# re: Hoopshype Rumor Tied to ESPN - Artest to Houston



## jdiggidy (Jun 21, 2003)

*re: Hoopshype Rumor Tied to ESPN - Artest to Houston*

I hate how you can't copy sections of Hoopshype and how you have to print all 20 pages of the rumor section if you don't read it online. I exported the web page into a notepad file and cut out this piece. Unfortunately, the links to the highlighted portion and ESPN do not take you to the article though. 

http://www.hoopshype.com/rumors.htm (9th blocks down)

"I think the Pacers are no closer to doing anything with the Nuggets, Warriors or Timberwolves than they were 2 weeks ago, but I'm hearing that the Rockets -- who don't have anything outside of Yao Ming and Tracy McGrady that interests the Pacers -- are trying to find a player that Indiana does like. *The end result would be a three- or four-way trade that would bring Artest to Houston*." ESPN.com

What three or four way team deals could even make this a possiblilty?


----------



## 4ever_bball_fan (Aug 5, 2004)

*Re: Hoopshype Rumor Tied to ESPN - Artest to Houston*

Orlando has a guard to throw in the mix...


----------



## Pasha The Great (Apr 9, 2005)

*Re: Hoopshype Rumor Tied to ESPN - Artest to Houston*

Eh.. looks like it will cause to much trouble to happen.


----------



## Mavericks_Fan (Apr 19, 2005)

*Re: Hoopshype Rumor Tied to ESPN - Artest to Houston*



jdiggidy said:


> I hate how you can't copy sections of Hoopshype and how you have to print all 20 pages of the rumor section if you don't read it online.

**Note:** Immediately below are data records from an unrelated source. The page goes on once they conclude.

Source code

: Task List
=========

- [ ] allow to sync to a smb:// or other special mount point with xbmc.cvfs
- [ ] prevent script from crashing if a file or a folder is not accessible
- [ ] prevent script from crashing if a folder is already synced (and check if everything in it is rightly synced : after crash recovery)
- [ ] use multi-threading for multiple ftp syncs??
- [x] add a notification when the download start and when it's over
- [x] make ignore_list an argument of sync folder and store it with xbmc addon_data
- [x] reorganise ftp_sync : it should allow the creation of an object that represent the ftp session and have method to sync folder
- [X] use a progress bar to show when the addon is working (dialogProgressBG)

You can copy text if you use Firefox 

http://www.mozilla.com/firefox/


----------



## O2K (Nov 19, 2002)

*Re: Hoopshype Rumor Tied to ESPN - Artest to Houston*

how about sending head and swift and a draft pick to atlanta, atlanta sending harrington to indy and artest to houston.


----------



## The_Franchise (Mar 30, 2003)

*Re: Hoopshype Rumor Tied to ESPN - Artest to Houston*

He's not a Dawson type player. Although desperate times call for desperate measures, so Sheridan might be right.


----------



## TManiAC (Dec 19, 2004)

*Re: Hoopshype Rumor Tied to ESPN - Artest to Houston*



O2K said:


> how about sending head and swift and a draft pick to atlanta, atlanta sending harrington to indy and artest to houston.



I wouldnt send Head out.

As I suggested to Hoopsworld:

Houston Sends: Swift, Norris, 2nd Rounder
Houston Receives: Ron Artest, David Harrison

Indy Sends: Ron Artest, David Harrison
Indy Receives: Al Harrington, Houston 2nd

Atlanta Sends: Al Harrington
Atlanta Receives: Swift, Norris

Sign Deng Gai and hope to draft Rajon Rondo.

PG: Skip | Rajon Rondo
SG: Tracy McGrady | Luther Head
SF: Ron Artest | Derek Anderson
PF: Juwan Howard | David Harrison
CN: Yao Ming | Deng Gai


----------



## O2K (Nov 19, 2002)

*Re: Hoopshype Rumor Tied to ESPN - Artest to Houston*

there is no way houston is getting artest without giving head and it would probably have to be a 3 way considering indiana is stacked at the 1, i know head can play a 2 but im not sure if he can play it full time. Atlanta needs a 1 and they probably wont resign harrington... the thing is that from what i hear is that harrington probably wont be traded and indiana probably wont resign harrington because he wants money


----------



## jdiggidy (Jun 21, 2003)

*Re: Hoopshype Rumor Tied to ESPN - Artest to Houston*



> You can copy text if you use Firefox


Good tip!


----------



## TManiAC (Dec 19, 2004)

*Re: Hoopshype Rumor Tied to ESPN - Artest to Houston*



O2K said:


> there is no way houston is getting artest without giving head


Sure there is, it's called a three team trade. I assure you Indiana is more interested in Al Harrington than Luther Head. Esp. because they seemed to have a logjam in the backcourt with a rotation that includes Tinsley, Jaske, Fred Jones, Stephen Jackson, Danny Granger, and Anthony Johnson.




O2K said:


> i know head can play a 2 but im not sure if he can play it full time. Atlanta needs a 1 and they probably wont resign harrington... the thing is that from what i hear is that harrington probably wont be traded and indiana probably wont resign harrington because he wants money


Head has been playing the bulk of his minutes at 2, that seems to be his more natural position and he's showing he can guard most of those under 6'5.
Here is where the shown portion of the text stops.